After that, the IEO lists its tokens on the platform, which allows investors to buy them and raise funds. Once the coins are sold, the IEOs list the coins on their platform.

What’s beneficial about using an Initial Exchange Offering?

What is great about IEOs is the fact that they’re trustworthy and secure. Unlike ICOs, IEOs are conducted in a controlled environment and run a background check to verify the projects before they accept them on their platform and issue a sale. IEOs will conduct a detailed analysis and inquire about substantial information from the project’s creators.

They will also do a thorough KYC (Know-Your-Client) procedure to prevent fraudsters from joining their platform as sham investors. Through these processes, IEOs have gained trust and confidence from both the companies conducting projects and investors.

And besides extensive security, IEOs are open to all exchange users, which means investors that normally would not be eligible to participate in such a sale can do so. They also offer significant token liquidity because once the IEO ends, its tokens can immediately be traded on an exchange. Furthermore, the exchange provides the token exposure to its existing user base, which saves the organization responsible for the project a lot of money of marketing.  The company can focus on its project and not worry about scams and extortion.

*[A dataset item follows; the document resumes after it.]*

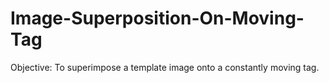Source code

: # Image-Superposition-On-Moving-Tag
Objective: To superimpose a template image onto a constantly moving tag.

Are there any negatives of using IEOs?

Despite its secure network, IEO requires the capital generation and may cost a lot of money. While it certainly is a premium investment, due to the security, regulation, and marketing offered, not all companies can afford this, unfortunately. Also, the process of registering an IEO is not as easy as registering an ICO – the project must fulfill specific eligibility requirements.

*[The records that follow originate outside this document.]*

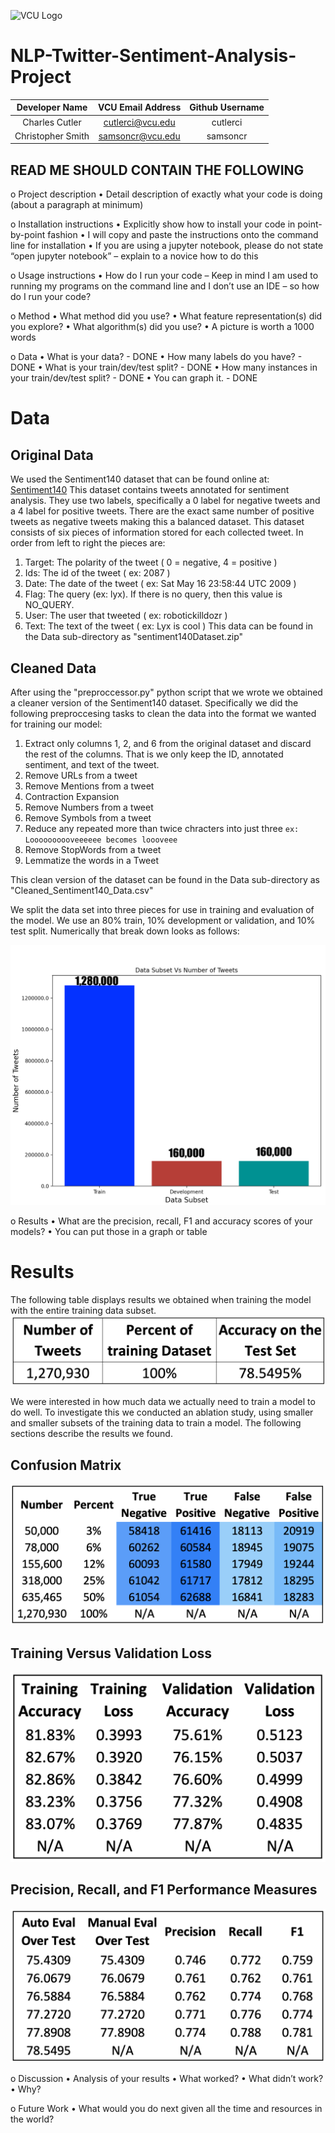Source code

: ![VCU Logo](https://ocpe.vcu.edu/media/ocpe/images/logos/bm_CollEng_CompSci_RF2_hz_4c.png)

# NLP-Twitter-Sentiment-Analysis-Project
| Developer Name | VCU Email Address | Github Username |
| :---: | :---: | :---: |
| Charles Cutler | cutlerci@vcu.edu | cutlerci |
| Christopher Smith | samsoncr@vcu.edu | samsoncr |

## READ ME SHOULD CONTAIN THE FOLLOWING
o Project description
• Detail description of exactly what your code is doing (about a 
paragraph at minimum)

o Installation instructions
• Explicitly show how to install your code in point-by-point fashion
• I will copy and paste the instructions onto the command line for 
installation
• If you are using a jupyter notebook, please do not state “open jupyter 
notebook” – explain to a novice how to do this 

o Usage instructions
• How do I run your code – Keep in mind I am used to running my 
programs on the command line and I don’t use an IDE – so how do I 
run your code? 

o Method 
• What method did you use?
• What feature representation(s) did you explore?
• What algorithm(s) did you use?
• A picture is worth a 1000 words

o Data
• What is your data? - DONE
• How many labels do you have? - DONE
• What is your train/dev/test split? - DONE
• How many instances in your train/dev/test split? - DONE
• You can graph it. - DONE

# Data 
## Original Data
We used the Sentiment140 dataset that can be found online at: [Sentiment140](https://www.kaggle.com/datasets/kazanova/sentiment140?resource=download)
This dataset contains tweets annotated for sentiment analysis. They use two labels, specifically a 0 label for negative tweets and a 4 label for positive tweets. There are the exact same number of positive tweets as negative tweets making this a balanced dataset. This dataset consists of six pieces of information stored for each collected tweet. In order from left to right the pieces are: 
1) Target: The polarity of the tweet ( 0 = negative, 4 = positive ) 
2) Ids: The id of the tweet ( ex: 2087 )
3) Date: The date of the tweet ( ex: Sat May 16 23:58:44 UTC 2009 )
4) Flag: The query (ex: lyx). If there is no query, then this value is NO_QUERY.
5) User: The user that tweeted ( ex: robotickilldozr )
6) Text: The text of the tweet ( ex: Lyx is cool )
This data can be found in the Data sub-directory as "sentiment140Dataset.zip"

## Cleaned Data
After using the "preproccessor.py" python script that we wrote we obtained a cleaner version of the Sentiment140 dataset. Specifically we did the following preproccesing tasks to clean the data into the format we wanted for training our model:
1) Extract only columns 1, 2, and 6 from the original dataset and discard the rest of the columns. That is we only keep the ID, annotated sentiment, and text of the tweet.
2) Remove URLs from a tweet
3) Remove Mentions from a tweet
4) Contraction Expansion
5) Remove Numbers from a tweet
6) Remove Symbols from a tweet
7) Reduce any repeated more than twice chracters into just three ``ex: Loooooooooveeeeee becomes loooveee``
8) Remove StopWords from a tweet 
9) Lemmatize the words in a Tweet

This clean version of the dataset can be found in the Data sub-directory as "Cleaned_Sentiment140_Data.csv"

We split the data set into three pieces for use in training and evaluation of the model. We use an 80% train, 10% development or validation, and 10% test split. Numerically that break down looks as follows:

![DataSplitGraph](./DataSplit.png "Data Split Graph")

o Results
• What are the precision, recall, F1 and accuracy scores of your models? 
• You can put those in a graph or table

# Results
The following table displays results we obtained when training the model with the entire training data subset.
![Results](./OverallResults.png "Overall Results")

We were interested in how much data we actually need to train a model to do well. To investigate this we conducted an ablation study, using smaller and smaller subsets of the training data to train a model. The following sections describe the results we found. 
## Confusion Matrix
![ConfusionMatrix](./ConfusionMatrix.png "Confusion Matrix")

## Training Versus Validation Loss
![TrainingVsValidationLoss](./TrainingVsValidationLoss.png "Training Vs Validation Loss")

## Precision, Recall, and F1 Performance Measures
![PrecisionRecallandF1](./P_R_F1.png "Precision, Recall, and F1 Performance Measures")


o Discussion 
• Analysis of your results
• What worked?
• What didn’t work?
• Why? 

o Future Work 
• What would you do next given all the time and resources in the world?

Another downside is that most popular IEOs are only limited to an exchange userbase which limits its exposure a bit. Furthermore, some countries have banned IEOS entirely, such as:

  • Afghanistan
  • Albania
  • Bosnia and Herzegovina
  • Burundi
  • Canada
  • Central Africa
  • Congo
  • Cote d’Ivoire
  • Ethiopia
  • Guinea-Bissau
  • Iran
  • Iraq
  • Lebanon
  • Liberia
  • Libya
  • Macedonia
  • Mainland China
  • Malaysia
  • Myanmar
  • New Zealand
  • North Korea
  • Serbia
  • Somalia
  • South Sudan
  • Sri Lanka
  • Sudan
  • Syria
  • Thailand
  • Belarus
  • Guinea
  • Trinidad and Tobago
  • Tunisia
  • Uganda
  • Ukraine
  • The United States
  • Venezuela
  • Yemen
  • Zimbabwe

What platforms accept IEOs, and how does a project get approved?

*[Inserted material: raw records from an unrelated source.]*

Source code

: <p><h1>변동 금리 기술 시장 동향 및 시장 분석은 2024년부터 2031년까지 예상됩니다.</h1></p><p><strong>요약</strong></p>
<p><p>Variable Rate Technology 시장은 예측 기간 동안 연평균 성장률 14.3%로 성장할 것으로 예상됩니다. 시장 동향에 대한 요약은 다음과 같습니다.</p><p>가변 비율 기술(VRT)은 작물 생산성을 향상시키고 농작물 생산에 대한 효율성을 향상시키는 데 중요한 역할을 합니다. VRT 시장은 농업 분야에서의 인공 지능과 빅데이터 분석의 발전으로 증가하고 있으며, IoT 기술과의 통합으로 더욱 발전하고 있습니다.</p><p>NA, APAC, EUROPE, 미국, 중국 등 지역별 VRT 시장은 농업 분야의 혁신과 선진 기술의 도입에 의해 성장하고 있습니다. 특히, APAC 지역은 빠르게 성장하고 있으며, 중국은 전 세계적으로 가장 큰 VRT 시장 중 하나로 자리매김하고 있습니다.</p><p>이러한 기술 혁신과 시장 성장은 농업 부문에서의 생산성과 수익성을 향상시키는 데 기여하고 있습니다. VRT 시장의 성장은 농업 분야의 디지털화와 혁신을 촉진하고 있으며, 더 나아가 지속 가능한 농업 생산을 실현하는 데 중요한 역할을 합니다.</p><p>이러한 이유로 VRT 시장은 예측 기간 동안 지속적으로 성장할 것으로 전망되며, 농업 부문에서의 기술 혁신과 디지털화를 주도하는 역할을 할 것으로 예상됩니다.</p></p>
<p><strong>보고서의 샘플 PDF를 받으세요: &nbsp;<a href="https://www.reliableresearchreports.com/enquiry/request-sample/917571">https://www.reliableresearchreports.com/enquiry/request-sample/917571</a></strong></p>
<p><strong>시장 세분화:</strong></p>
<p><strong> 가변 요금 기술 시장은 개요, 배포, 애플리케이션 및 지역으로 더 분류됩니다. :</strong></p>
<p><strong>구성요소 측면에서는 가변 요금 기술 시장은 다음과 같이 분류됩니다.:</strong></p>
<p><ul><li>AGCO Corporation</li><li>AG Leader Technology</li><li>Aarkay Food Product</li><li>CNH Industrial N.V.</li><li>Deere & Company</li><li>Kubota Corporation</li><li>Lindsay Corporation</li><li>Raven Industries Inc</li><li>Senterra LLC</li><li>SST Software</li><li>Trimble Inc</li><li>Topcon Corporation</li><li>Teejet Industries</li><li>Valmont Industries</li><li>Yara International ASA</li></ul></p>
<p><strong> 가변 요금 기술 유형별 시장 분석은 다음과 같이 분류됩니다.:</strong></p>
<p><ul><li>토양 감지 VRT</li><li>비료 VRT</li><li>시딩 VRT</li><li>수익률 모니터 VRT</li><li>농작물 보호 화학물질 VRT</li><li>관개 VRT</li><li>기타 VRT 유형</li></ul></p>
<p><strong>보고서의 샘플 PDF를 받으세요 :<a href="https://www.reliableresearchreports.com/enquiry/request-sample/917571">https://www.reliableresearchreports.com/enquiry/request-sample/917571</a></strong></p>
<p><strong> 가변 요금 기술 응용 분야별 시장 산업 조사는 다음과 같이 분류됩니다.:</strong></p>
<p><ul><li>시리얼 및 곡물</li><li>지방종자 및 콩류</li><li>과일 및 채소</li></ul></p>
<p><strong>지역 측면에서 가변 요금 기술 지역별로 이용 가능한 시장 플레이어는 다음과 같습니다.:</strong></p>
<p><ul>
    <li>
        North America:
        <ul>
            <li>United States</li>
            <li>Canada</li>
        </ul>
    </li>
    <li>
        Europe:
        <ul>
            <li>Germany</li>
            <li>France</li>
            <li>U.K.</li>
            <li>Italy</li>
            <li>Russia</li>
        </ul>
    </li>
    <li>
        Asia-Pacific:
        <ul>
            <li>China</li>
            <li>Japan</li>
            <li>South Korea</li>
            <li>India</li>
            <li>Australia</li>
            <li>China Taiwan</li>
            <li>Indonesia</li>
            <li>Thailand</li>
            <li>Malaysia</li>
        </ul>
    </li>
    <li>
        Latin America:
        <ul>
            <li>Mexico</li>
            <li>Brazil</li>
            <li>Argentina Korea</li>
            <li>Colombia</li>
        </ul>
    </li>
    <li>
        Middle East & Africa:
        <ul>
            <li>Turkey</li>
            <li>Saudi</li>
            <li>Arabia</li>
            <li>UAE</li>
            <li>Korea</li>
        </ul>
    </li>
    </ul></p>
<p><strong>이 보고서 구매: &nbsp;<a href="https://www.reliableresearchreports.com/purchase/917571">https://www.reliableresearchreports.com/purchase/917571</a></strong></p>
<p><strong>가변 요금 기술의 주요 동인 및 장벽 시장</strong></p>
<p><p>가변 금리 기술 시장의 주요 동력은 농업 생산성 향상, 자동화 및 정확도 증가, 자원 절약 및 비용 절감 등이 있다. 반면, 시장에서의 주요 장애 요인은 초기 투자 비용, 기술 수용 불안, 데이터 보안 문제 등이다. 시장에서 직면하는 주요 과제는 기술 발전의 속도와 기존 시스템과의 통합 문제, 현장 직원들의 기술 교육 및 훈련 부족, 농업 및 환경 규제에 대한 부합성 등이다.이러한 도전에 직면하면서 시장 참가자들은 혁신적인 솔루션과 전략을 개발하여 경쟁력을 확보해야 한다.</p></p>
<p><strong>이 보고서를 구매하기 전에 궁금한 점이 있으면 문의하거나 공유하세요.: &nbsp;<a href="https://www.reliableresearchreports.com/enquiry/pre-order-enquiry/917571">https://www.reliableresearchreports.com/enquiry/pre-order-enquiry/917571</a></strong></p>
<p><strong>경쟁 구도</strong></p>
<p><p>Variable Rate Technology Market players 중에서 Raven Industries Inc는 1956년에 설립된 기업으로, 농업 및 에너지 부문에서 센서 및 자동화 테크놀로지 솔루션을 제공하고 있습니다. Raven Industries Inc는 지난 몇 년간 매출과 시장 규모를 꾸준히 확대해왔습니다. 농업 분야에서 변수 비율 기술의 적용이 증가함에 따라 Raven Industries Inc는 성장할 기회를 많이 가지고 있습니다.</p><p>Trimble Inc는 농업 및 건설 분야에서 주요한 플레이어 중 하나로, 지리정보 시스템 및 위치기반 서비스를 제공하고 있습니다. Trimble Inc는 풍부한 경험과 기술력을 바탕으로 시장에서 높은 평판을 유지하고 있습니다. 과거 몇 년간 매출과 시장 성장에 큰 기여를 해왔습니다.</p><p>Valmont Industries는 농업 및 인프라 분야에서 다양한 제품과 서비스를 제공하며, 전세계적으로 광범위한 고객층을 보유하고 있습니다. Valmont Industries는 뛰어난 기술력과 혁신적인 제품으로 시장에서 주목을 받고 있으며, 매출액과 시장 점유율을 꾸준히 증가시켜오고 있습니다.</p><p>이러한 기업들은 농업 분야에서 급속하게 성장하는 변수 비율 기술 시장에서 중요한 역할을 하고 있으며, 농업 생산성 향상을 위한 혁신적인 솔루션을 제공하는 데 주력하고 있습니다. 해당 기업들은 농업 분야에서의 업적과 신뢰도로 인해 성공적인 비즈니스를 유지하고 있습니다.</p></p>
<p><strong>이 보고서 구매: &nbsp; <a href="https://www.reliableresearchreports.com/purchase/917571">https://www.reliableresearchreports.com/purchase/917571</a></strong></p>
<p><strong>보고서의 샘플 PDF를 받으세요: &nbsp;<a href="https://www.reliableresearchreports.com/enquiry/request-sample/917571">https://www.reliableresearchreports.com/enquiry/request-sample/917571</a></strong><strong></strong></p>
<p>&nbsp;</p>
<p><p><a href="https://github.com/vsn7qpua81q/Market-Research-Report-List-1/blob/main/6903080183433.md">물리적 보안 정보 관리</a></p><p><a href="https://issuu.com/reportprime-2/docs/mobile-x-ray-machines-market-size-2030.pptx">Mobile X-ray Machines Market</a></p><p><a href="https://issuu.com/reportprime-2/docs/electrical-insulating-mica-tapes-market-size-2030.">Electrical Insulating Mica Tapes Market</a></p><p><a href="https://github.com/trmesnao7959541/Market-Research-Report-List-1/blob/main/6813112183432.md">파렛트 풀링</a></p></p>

For an IEO to be accepted on a cryptocurrency exchange’s platform, it needs to fulfill certain criteria. Some of the requirements are:

  • A sensible business model with significant potential
  • Cryptocurrency token
  • Strong team working on the project
  • Minimal viable product (MVP)
  • Website for marketing purposes
  • Interest from investors (optional)
  • Hard cap

Once a project has fulfilled the necessary criteria, they will need to find an exchange that accepts IEOs such as Binance Launchpad, KuCoin Spotlight, Probit, etc. Upon registration, the company supporting the project will need to submit various details such as the founder’s personal information (name, email, etc.) and extensive details on the project’s purpose, its token, etc. Needless to say, the process is quite time-consuming and complicated, which is why most companies hire a specialist to assist with the registration.

Following the registration, the project will be reviewed by the exchange team, who check if the project matches certain regulatory criteria. It’s important to provide thorough details on the project to avoid rejection. Finally, once approved, the token will be listed on the exchange for a small upfront fee.

The future of IEOs

Initial exchange offerings certainly offer significant potential that ICOs never could. Despite that, establishing a ‘perfect’ crowdfunding mechanism is not easy, and there are still many disadvantages associated with IEOs. Despite that, in the everchanging world of cryptocurrencies, this seems like a fundamentally essential tool to help incorporate cryptos into everyday life.